** Task instructions **
Below this line is a set of entries; quote exactly the lines from the line that contains "- [x] The file" to the line that contains "- ✅ Complete", both lines included.

*** Record extracts ***

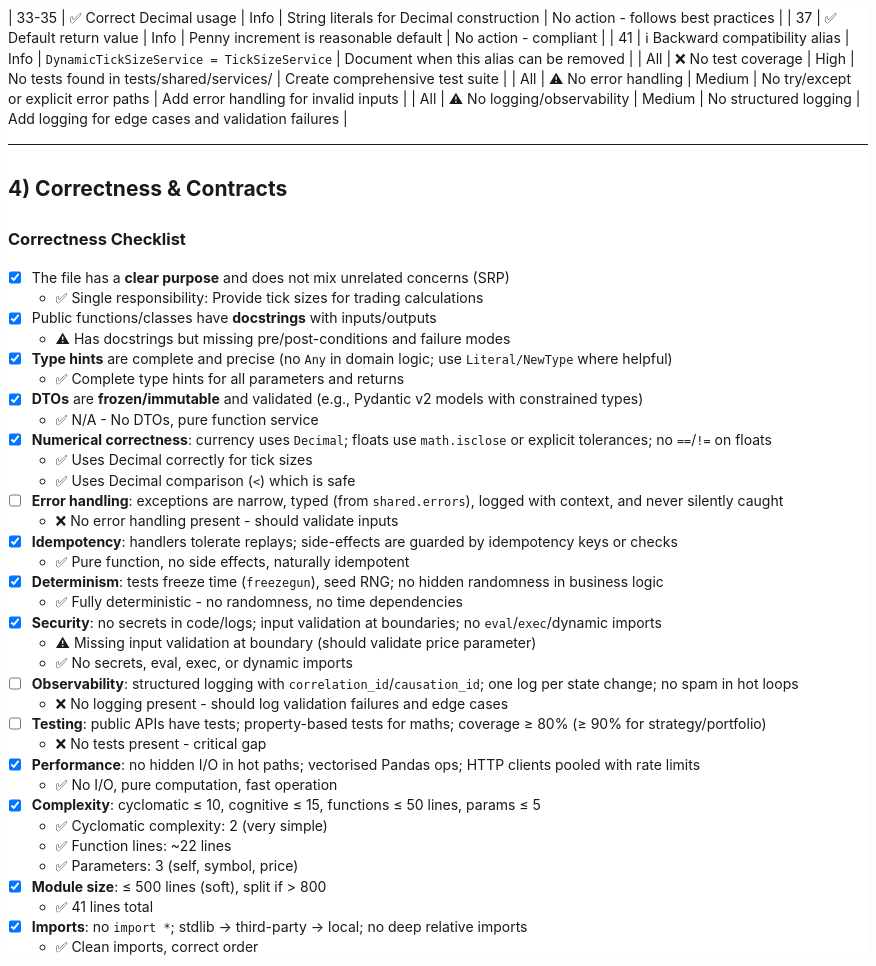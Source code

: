 | 33-35 | ✅ Correct Decimal usage | Info | String literals for Decimal construction | No action - follows best practices |
| 37 | ✅ Default return value | Info | Penny increment is reasonable default | No action - compliant |
| 41 | ℹ️ Backward compatibility alias | Info | `DynamicTickSizeService = TickSizeService` | Document when this alias can be removed |
| All | ❌ No test coverage | High | No tests found in tests/shared/services/ | Create comprehensive test suite |
| All | ⚠️ No error handling | Medium | No try/except or explicit error paths | Add error handling for invalid inputs |
| All | ⚠️ No logging/observability | Medium | No structured logging | Add logging for edge cases and validation failures |

---

## 4) Correctness & Contracts

### Correctness Checklist

- [x] The file has a **clear purpose** and does not mix unrelated concerns (SRP)
  - ✅ Single responsibility: Provide tick sizes for trading calculations
- [x] Public functions/classes have **docstrings** with inputs/outputs
  - ⚠️ Has docstrings but missing pre/post-conditions and failure modes
- [x] **Type hints** are complete and precise (no `Any` in domain logic; use `Literal/NewType` where helpful)
  - ✅ Complete type hints for all parameters and returns
- [x] **DTOs** are **frozen/immutable** and validated (e.g., Pydantic v2 models with constrained types)
  - ✅ N/A - No DTOs, pure function service
- [x] **Numerical correctness**: currency uses `Decimal`; floats use `math.isclose` or explicit tolerances; no `==`/`!=` on floats
  - ✅ Uses Decimal correctly for tick sizes
  - ✅ Uses Decimal comparison (`<`) which is safe
- [ ] **Error handling**: exceptions are narrow, typed (from `shared.errors`), logged with context, and never silently caught
  - ❌ No error handling present - should validate inputs
- [x] **Idempotency**: handlers tolerate replays; side-effects are guarded by idempotency keys or checks
  - ✅ Pure function, no side effects, naturally idempotent
- [x] **Determinism**: tests freeze time (`freezegun`), seed RNG; no hidden randomness in business logic
  - ✅ Fully deterministic - no randomness, no time dependencies
- [x] **Security**: no secrets in code/logs; input validation at boundaries; no `eval`/`exec`/dynamic imports
  - ⚠️ Missing input validation at boundary (should validate price parameter)
  - ✅ No secrets, eval, exec, or dynamic imports
- [ ] **Observability**: structured logging with `correlation_id`/`causation_id`; one log per state change; no spam in hot loops
  - ❌ No logging present - should log validation failures and edge cases
- [ ] **Testing**: public APIs have tests; property-based tests for maths; coverage ≥ 80% (≥ 90% for strategy/portfolio)
  - ❌ No tests present - critical gap
- [x] **Performance**: no hidden I/O in hot paths; vectorised Pandas ops; HTTP clients pooled with rate limits
  - ✅ No I/O, pure computation, fast operation
- [x] **Complexity**: cyclomatic ≤ 10, cognitive ≤ 15, functions ≤ 50 lines, params ≤ 5
  - ✅ Cyclomatic complexity: 2 (very simple)
  - ✅ Function lines: ~22 lines
  - ✅ Parameters: 3 (self, symbol, price)
- [x] **Module size**: ≤ 500 lines (soft), split if > 800
  - ✅ 41 lines total
- [x] **Imports**: no `import *`; stdlib → third-party → local; no deep relative imports
  - ✅ Clean imports, correct order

*** End of Record extracts ***

** Solution to this problem **
- [x] The file has a **clear purpose** and does not mix unrelated concerns (SRP)
  - ✅ Single responsibility: Provide tick sizes for trading calculations
- [x] Public functions/classes have **docstrings** with inputs/outputs
  - ⚠️ Has docstrings but missing pre/post-conditions and failure modes
- [x] **Type hints** are complete and precise (no `Any` in domain logic; use `Literal/NewType` where helpful)
  - ✅ Complete type hints for all parameters and returns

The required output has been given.